» **EXERCISE INSTRUCTIONS**: Everything in the data below except the pictures must be repeated word for word.

» **PROVIDED RECORDS**:
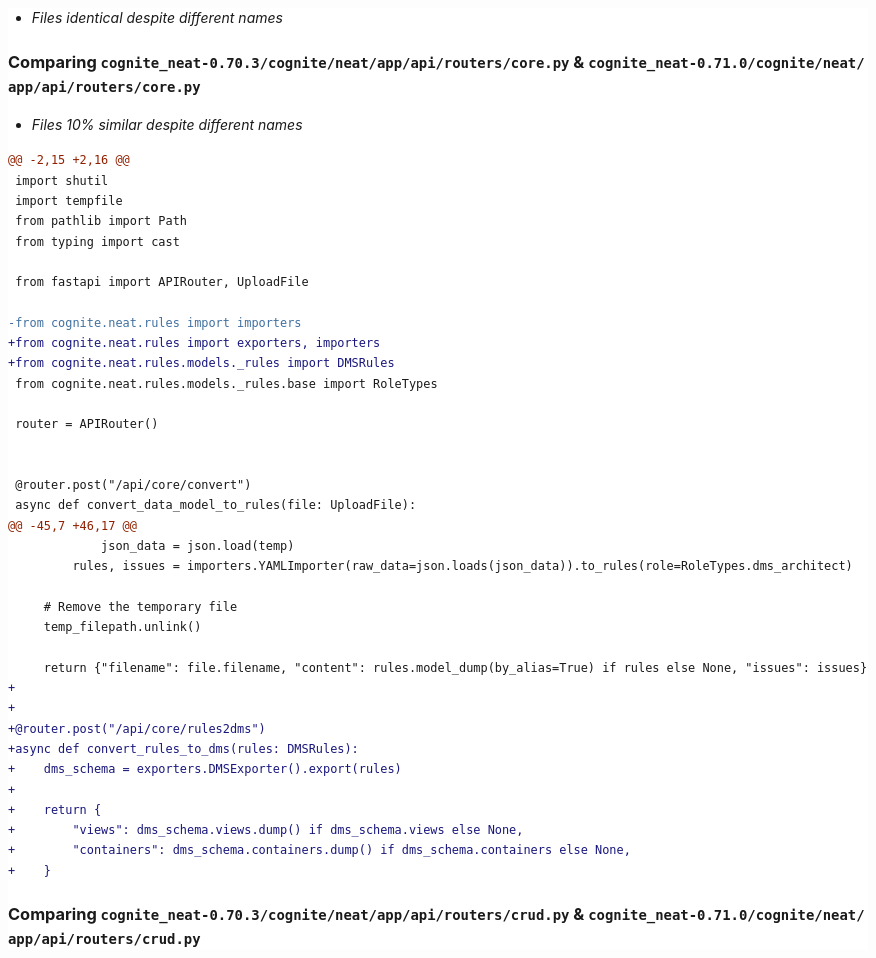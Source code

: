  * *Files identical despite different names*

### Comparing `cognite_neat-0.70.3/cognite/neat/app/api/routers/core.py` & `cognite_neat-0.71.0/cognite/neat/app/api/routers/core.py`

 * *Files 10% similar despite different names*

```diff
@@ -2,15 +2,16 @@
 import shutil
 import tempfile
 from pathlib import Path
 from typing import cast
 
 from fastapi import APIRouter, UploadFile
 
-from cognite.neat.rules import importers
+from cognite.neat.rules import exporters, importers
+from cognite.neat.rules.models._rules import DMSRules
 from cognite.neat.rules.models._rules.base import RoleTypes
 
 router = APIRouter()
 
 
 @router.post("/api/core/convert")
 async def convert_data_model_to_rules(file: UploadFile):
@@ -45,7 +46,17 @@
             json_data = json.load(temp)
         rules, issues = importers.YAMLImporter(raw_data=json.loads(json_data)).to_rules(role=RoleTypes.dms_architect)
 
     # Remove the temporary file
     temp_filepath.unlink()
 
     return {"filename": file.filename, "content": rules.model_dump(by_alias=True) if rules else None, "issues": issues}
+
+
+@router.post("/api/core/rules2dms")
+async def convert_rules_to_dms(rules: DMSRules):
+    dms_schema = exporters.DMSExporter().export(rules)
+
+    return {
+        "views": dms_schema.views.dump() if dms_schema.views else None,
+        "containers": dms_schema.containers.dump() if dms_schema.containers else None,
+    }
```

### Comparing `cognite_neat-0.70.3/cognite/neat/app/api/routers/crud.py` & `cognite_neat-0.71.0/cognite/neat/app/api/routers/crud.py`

» **RESULT OF THIS TASK**:
Source code

:  * *Files identical despite different names*

### Comparing `cognite_neat-0.70.3/cognite/neat/app/api/routers/core.py` & `cognite_neat-0.71.0/cognite/neat/app/api/routers/core.py`

 * *Files 10% similar despite different names*

```diff
@@ -2,15 +2,16 @@
 import shutil
 import tempfile
 from pathlib import Path
 from typing import cast
 
 from fastapi import APIRouter, UploadFile
 
-from cognite.neat.rules import importers
+from cognite.neat.rules import exporters, importers
+from cognite.neat.rules.models._rules import DMSRules
 from cognite.neat.rules.models._rules.base import RoleTypes
 
 router = APIRouter()
 
 
 @router.post("/api/core/convert")
 async def convert_data_model_to_rules(file: UploadFile):
@@ -45,7 +46,17 @@
             json_data = json.load(temp)
         rules, issues = importers.YAMLImporter(raw_data=json.loads(json_data)).to_rules(role=RoleTypes.dms_architect)
 
     # Remove the temporary file
     temp_filepath.unlink()
 
     return {"filename": file.filename, "content": rules.model_dump(by_alias=True) if rules else None, "issues": issues}
+
+
+@router.post("/api/core/rules2dms")
+async def convert_rules_to_dms(rules: DMSRules):
+    dms_schema = exporters.DMSExporter().export(rules)
+
+    return {
+        "views": dms_schema.views.dump() if dms_schema.views else None,
+        "containers": dms_schema.containers.dump() if dms_schema.containers else None,
+    }
```

### Comparing `cognite_neat-0.70.3/cognite/neat/app/api/routers/crud.py` & `cognite_neat-0.71.0/cognite/neat/app/api/routers/crud.py`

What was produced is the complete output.